Treasury Secretary Tim Geithner earlier said the White House would allow the country to careen over the fiscal cliff in January unless it gets its way to hike taxes on those earning $250,000 or more, comments that quickly drew criticism from congressional Republicans.

“This is one of the most stunning and irresponsible statements I’ve heard in some time. Going over the fiscal cliff will put our economy, jobs, people’s paychecks and retirement at risk, but that is what the White House wants, according to Secretary Geithner, if they don’t get their way,” Sen. Orrin Hatch, R-Utah, said in a statement.

“The American people want us to find a reasonable path forward — not to rattle our sabers and play this dangerous game that will impact the lives of nearly every single American. It’s time for some real leadership from the president. Instead of threatening to take America over the cliff, it’s time for the White House to come to the table in a meaningful way.”

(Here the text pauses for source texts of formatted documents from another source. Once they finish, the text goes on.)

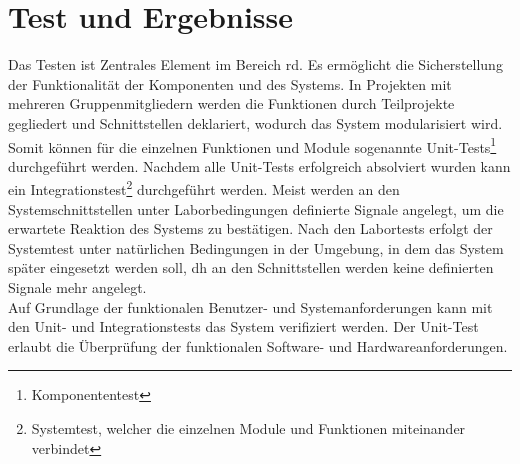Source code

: \chapter{Test und Ergebnisse}
Das Testen ist Zentrales Element im Bereich \ac{rd}. Es ermöglicht die Sicherstellung der Funktionalität der Komponenten und des Systems. In Projekten mit mehreren Gruppenmitgliedern werden die Funktionen durch Teilprojekte gegliedert und Schnittstellen deklariert, wodurch das System modularisiert wird. Somit können für die einzelnen Funktionen und Module sogenannte Unit-Tests\footnote{Komponententest} durchgeführt werden. Nachdem alle Unit-Tests erfolgreich absolviert wurden kann ein Integrationstest\footnote{Systemtest, welcher die einzelnen Module und Funktionen miteinander verbindet} durchgeführt werden. Meist werden an den Systemschnittstellen unter Laborbedingungen definierte Signale angelegt, um die erwartete Reaktion des Systems zu bestätigen. Nach den Labortests erfolgt der Systemtest unter natürlichen Bedingungen in der Umgebung, in dem das System später eingesetzt werden soll, \ac{dh} an den Schnittstellen werden keine definierten Signale mehr angelegt.\\
Auf Grundlage der funktionalen Benutzer- und Systemanforderungen kann mit den Unit- und Integrationstests das System verifiziert werden. Der Unit-Test erlaubt die Überprüfung der funktionalen Software- und Hardwareanforderungen.
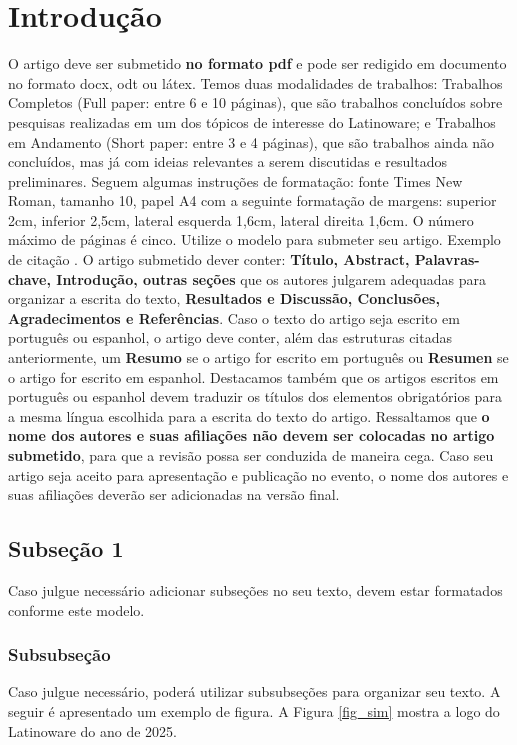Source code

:\documentclass[10pt,conference]{IEEEtran}
\begin{document}
\section{Introdução}
O artigo deve ser submetido \textbf{no formato pdf} e pode ser redigido em documento no formato docx, odt ou látex. Temos duas modalidades de trabalhos: Trabalhos Completos (Full paper: entre 6 e 10 páginas), que são trabalhos concluídos sobre pesquisas realizadas em um dos tópicos de interesse do Latinoware; e Trabalhos em Andamento (Short paper: entre 3 e 4 páginas), que são trabalhos ainda não concluídos, mas já com ideias relevantes a serem discutidas e resultados preliminares. Seguem algumas instruções de formatação: fonte Times New Roman, tamanho 10, papel A4 com a seguinte formatação de margens: superior 2cm, inferior 2,5cm, lateral esquerda 1,6cm, lateral direita 1,6cm. O número máximo de páginas é cinco. Utilize o modelo para submeter seu artigo. Exemplo de citação \cite{nascimento2023aplicaccao}. O artigo submetido dever conter: \textbf{Título, Abstract, Palavras-chave, Introdução, outras  seções} que os autores julgarem adequadas para organizar a escrita do texto, \textbf{Resultados e Discussão, Conclusões, Agradecimentos e Referências}. Caso o texto do artigo seja escrito em português ou espanhol, o artigo deve conter, além das estruturas citadas anteriormente, um \textbf{Resumo} se o artigo for escrito em português ou \textbf{Resumen} se o artigo for escrito em espanhol. Destacamos também que os artigos escritos em português ou espanhol devem traduzir os títulos dos elementos obrigatórios para a mesma língua escolhida para a escrita do texto do artigo. Ressaltamos que  \textbf{o nome dos autores e suas afiliações não devem ser colocadas no artigo submetido}, para que a revisão possa ser conduzida de maneira cega. Caso seu artigo seja aceito para apresentação e publicação no evento, o nome dos autores e suas afiliações deverão ser adicionadas na versão final.

\subsection{Subseção 1}
Caso julgue necessário adicionar subseções no seu texto, devem estar formatados conforme este modelo.

\subsubsection{Subsubseção}
Caso julgue necessário, poderá utilizar subsubseções para organizar seu texto. A seguir é apresentado um exemplo de figura. A Figura \ref{fig_sim} mostra a logo do Latinoware do ano de 2025. 
\end{document}
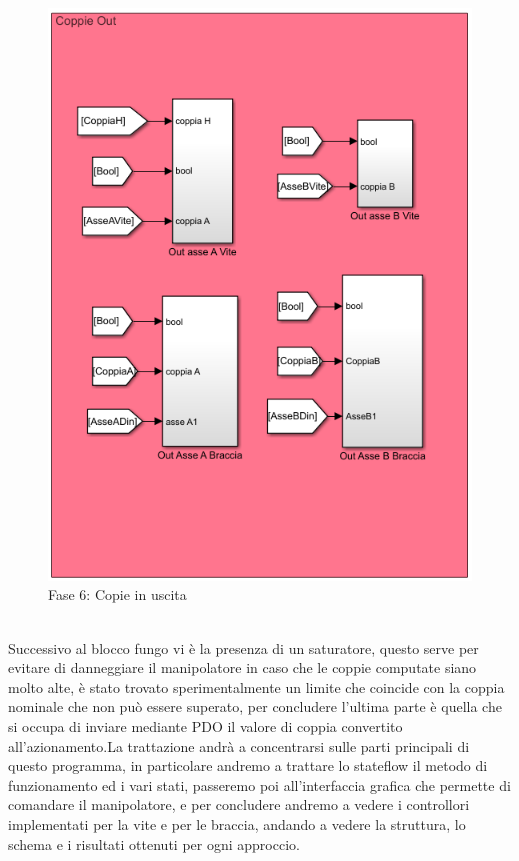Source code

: \begin{figure}[ht]
	\begin{center}
		\includegraphics[scale=0.6]{Immagini/Sperimentale/CoppieOut}
		\caption{Fase 6: Copie in uscita
			\label{fig:Coppieout}}
	\end{center}
\end{figure}
\\Successivo al blocco fungo vi è la presenza di un saturatore, questo serve per evitare di danneggiare il manipolatore in caso che le coppie computate siano molto alte, è stato trovato sperimentalmente un limite che coincide con la coppia nominale che non può essere superato, per concludere l'ultima parte è quella che si occupa di inviare mediante PDO il valore di coppia convertito all'azionamento.La trattazione andrà a concentrarsi sulle parti principali di questo programma, in particolare andremo a trattare lo stateflow il metodo di funzionamento ed i vari stati, passeremo poi all'interfaccia grafica che permette di comandare il manipolatore, e per concludere andremo a vedere i controllori implementati per la vite e per le braccia, andando a vedere la struttura, lo schema e i risultati ottenuti per ogni approccio.
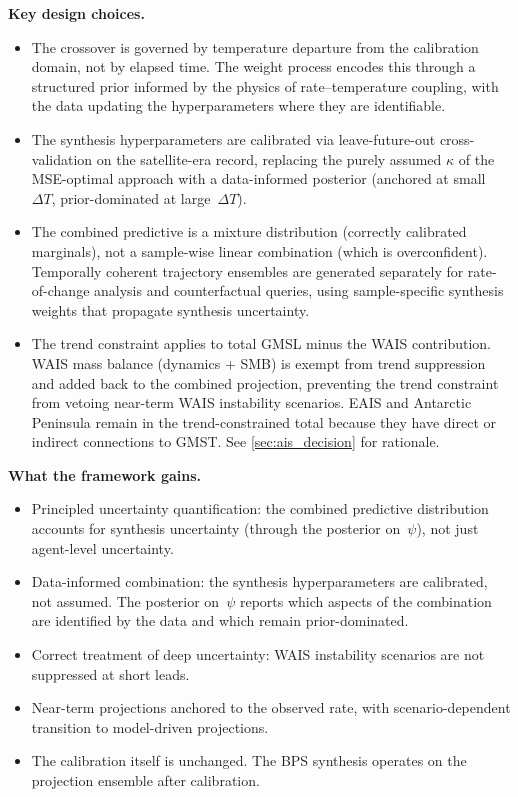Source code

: \documentclass[11pt]{article}
\newcommand{\dT}{\Delta T}
\begin{document}
\textbf{Key design choices.}
\begin{itemize}
  \item The crossover is governed by temperature departure from the calibration domain, not by elapsed time.  The weight process encodes this through a structured prior informed by the physics of rate--temperature coupling, with the data updating the hyperparameters where they are identifiable.
  \item The synthesis hyperparameters are calibrated via leave-future-out cross-validation on the satellite-era record, replacing the purely assumed $\kappa$ of the MSE-optimal approach with a data-informed posterior (anchored at small~$\dT$, prior-dominated at large~$\dT$).
  \item The combined predictive is a mixture distribution (correctly calibrated marginals), not a sample-wise linear combination (which is overconfident).  Temporally coherent trajectory ensembles are generated separately for rate-of-change analysis and counterfactual queries, using sample-specific synthesis weights that propagate synthesis uncertainty.
  \item The trend constraint applies to total GMSL minus the WAIS contribution.  WAIS mass balance (dynamics + SMB) is exempt from trend suppression and added back to the combined projection, preventing the trend constraint from vetoing near-term WAIS instability scenarios.  EAIS and Antarctic Peninsula remain in the trend-constrained total because they have direct or indirect connections to GMST.  See \cref{sec:ais_decision} for rationale.
\end{itemize}

\textbf{What the framework gains.}
\begin{itemize}
  \item Principled uncertainty quantification: the combined predictive distribution accounts for synthesis uncertainty (through the posterior on~$\psi$), not just agent-level uncertainty.
  \item Data-informed combination: the synthesis hyperparameters are calibrated, not assumed.  The posterior on~$\psi$ reports which aspects of the combination are identified by the data and which remain prior-dominated.
  \item Correct treatment of deep uncertainty: WAIS instability scenarios are not suppressed at short leads.
  \item Near-term projections anchored to the observed rate, with scenario-dependent transition to model-driven projections.
  \item The calibration itself is unchanged.  The BPS synthesis operates on the projection ensemble after calibration.
\end{itemize}
\end{document}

Democrats, however, remain firm.

“I think everybody gets it that the president is not signing legislation, no way, that does not raise tax rates,” Summers said.

“Base broadening alone is insufficient.”

Some lawmakers are calling for more closed-door talks, which would take the pressure off lawmakers to dig in the heels and stick over ideological differences when it comes to taxes.

“I’m not certain that volleying back and forth publicly is the way to resolve this,” said Senate Budget Committee Chairman Kent Conrad, D-N.D., according to Bloomberg.

“Everything’s on the table now, which needed to happen.”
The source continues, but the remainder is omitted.